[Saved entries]
☆ ☆ ☆ ☆

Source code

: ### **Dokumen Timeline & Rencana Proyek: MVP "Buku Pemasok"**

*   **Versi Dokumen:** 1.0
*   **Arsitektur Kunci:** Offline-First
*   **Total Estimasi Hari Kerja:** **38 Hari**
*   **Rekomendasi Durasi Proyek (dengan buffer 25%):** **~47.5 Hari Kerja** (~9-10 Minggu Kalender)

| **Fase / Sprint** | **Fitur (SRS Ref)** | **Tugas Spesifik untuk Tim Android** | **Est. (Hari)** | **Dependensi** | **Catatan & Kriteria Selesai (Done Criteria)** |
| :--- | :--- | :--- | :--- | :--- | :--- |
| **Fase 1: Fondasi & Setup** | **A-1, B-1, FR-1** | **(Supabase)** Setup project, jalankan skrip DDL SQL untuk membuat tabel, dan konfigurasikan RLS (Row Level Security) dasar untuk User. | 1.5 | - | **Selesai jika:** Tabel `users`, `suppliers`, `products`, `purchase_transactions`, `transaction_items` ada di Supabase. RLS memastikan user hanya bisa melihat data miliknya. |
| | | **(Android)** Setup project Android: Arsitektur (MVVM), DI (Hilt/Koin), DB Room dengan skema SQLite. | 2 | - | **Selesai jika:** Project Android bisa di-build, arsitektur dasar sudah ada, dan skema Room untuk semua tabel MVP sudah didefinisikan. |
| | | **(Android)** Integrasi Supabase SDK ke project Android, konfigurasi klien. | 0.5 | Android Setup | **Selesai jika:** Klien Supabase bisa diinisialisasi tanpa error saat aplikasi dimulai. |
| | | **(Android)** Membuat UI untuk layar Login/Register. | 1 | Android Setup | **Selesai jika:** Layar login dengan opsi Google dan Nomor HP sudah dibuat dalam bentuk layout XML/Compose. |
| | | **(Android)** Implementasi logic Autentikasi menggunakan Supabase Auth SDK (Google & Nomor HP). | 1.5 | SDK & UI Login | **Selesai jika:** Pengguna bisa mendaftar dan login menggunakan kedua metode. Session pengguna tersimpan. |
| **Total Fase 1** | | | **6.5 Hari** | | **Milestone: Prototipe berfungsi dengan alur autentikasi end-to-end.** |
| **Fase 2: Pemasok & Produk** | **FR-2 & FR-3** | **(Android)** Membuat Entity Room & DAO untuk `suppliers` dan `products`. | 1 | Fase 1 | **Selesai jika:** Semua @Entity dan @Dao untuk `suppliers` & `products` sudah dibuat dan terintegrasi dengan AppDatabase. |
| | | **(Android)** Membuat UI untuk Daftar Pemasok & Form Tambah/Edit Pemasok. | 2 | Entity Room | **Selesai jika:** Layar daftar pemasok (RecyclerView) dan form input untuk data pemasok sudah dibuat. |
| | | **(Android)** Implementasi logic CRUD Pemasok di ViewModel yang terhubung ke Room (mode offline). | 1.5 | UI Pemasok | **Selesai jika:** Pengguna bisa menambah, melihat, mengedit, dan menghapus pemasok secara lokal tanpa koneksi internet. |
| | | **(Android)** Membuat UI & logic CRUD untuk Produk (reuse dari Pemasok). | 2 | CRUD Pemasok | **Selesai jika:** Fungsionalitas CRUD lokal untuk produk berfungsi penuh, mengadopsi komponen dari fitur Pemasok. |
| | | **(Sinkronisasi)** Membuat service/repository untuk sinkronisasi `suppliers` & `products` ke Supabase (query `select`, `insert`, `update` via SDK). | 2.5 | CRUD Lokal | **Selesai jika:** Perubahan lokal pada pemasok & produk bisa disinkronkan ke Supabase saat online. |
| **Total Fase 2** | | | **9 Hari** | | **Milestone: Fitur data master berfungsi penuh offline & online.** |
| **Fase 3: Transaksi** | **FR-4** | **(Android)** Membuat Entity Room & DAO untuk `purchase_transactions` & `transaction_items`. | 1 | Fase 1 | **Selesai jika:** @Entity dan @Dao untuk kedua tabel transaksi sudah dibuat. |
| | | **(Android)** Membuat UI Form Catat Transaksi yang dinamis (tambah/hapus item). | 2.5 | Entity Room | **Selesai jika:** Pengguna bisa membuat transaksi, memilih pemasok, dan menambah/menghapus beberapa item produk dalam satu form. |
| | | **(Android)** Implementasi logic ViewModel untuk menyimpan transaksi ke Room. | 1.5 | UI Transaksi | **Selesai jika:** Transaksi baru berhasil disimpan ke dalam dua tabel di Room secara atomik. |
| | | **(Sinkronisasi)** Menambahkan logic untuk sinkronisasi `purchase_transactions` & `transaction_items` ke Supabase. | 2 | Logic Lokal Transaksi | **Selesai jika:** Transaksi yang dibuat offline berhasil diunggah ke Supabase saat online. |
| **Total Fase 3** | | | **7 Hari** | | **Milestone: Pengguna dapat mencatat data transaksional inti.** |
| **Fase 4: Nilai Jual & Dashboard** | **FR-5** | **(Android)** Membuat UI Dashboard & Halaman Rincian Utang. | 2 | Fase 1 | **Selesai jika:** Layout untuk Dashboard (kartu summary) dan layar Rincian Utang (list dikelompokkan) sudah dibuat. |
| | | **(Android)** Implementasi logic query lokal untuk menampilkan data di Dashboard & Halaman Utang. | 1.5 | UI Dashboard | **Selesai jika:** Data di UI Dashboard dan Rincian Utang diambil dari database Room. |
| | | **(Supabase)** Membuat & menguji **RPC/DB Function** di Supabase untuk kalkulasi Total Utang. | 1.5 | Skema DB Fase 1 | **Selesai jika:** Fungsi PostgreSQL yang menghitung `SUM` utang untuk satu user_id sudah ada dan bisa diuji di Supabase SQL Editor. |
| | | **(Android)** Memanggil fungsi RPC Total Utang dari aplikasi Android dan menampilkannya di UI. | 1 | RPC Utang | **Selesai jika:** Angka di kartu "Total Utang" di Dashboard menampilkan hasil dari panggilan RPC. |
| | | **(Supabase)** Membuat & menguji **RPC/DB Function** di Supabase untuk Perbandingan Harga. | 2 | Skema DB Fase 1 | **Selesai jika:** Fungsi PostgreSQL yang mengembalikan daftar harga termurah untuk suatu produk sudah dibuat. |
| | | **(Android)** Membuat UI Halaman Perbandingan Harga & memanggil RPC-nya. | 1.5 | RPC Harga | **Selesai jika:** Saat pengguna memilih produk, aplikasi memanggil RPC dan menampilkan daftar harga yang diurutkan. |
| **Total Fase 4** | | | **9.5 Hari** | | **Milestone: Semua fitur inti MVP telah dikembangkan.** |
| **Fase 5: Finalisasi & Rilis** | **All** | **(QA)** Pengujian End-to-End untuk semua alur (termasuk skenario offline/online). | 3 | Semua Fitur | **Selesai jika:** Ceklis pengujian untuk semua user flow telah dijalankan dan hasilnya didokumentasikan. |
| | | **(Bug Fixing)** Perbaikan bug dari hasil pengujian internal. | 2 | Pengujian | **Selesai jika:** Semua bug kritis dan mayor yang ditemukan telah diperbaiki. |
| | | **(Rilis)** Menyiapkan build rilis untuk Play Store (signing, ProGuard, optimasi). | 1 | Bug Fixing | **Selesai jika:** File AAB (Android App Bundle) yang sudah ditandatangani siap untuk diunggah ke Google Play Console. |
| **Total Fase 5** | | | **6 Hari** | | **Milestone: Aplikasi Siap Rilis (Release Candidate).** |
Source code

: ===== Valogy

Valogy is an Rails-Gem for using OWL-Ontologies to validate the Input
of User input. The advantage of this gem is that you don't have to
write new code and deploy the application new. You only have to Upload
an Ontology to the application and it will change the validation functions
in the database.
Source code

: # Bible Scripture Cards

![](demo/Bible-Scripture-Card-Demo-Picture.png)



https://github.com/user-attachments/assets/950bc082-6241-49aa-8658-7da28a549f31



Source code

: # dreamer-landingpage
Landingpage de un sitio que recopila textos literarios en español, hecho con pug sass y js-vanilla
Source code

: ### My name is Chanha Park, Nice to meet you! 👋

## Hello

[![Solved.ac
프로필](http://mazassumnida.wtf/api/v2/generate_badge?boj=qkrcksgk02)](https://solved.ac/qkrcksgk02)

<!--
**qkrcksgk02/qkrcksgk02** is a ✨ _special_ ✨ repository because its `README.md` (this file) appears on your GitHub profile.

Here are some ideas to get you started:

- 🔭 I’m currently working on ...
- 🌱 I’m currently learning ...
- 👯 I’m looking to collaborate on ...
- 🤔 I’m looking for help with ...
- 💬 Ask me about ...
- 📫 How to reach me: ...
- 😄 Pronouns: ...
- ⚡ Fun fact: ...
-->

☆ ☆ ☆ ☆

Note every line of the entries in which "login" appears, and copy it down.

Output for this task:
| | | **(Android)** Membuat UI untuk layar Login/Register. | 1 | Android Setup | **Selesai jika:** Layar login dengan opsi Google dan Nomor HP sudah dibuat dalam bentuk layout XML/Compose. |
| | | **(Android)** Implementasi logic Autentikasi menggunakan Supabase Auth SDK (Google & Nomor HP). | 1.5 | SDK & UI Login | **Selesai jika:** Pengguna bisa mendaftar dan login menggunakan kedua metode. Session pengguna tersimpan. |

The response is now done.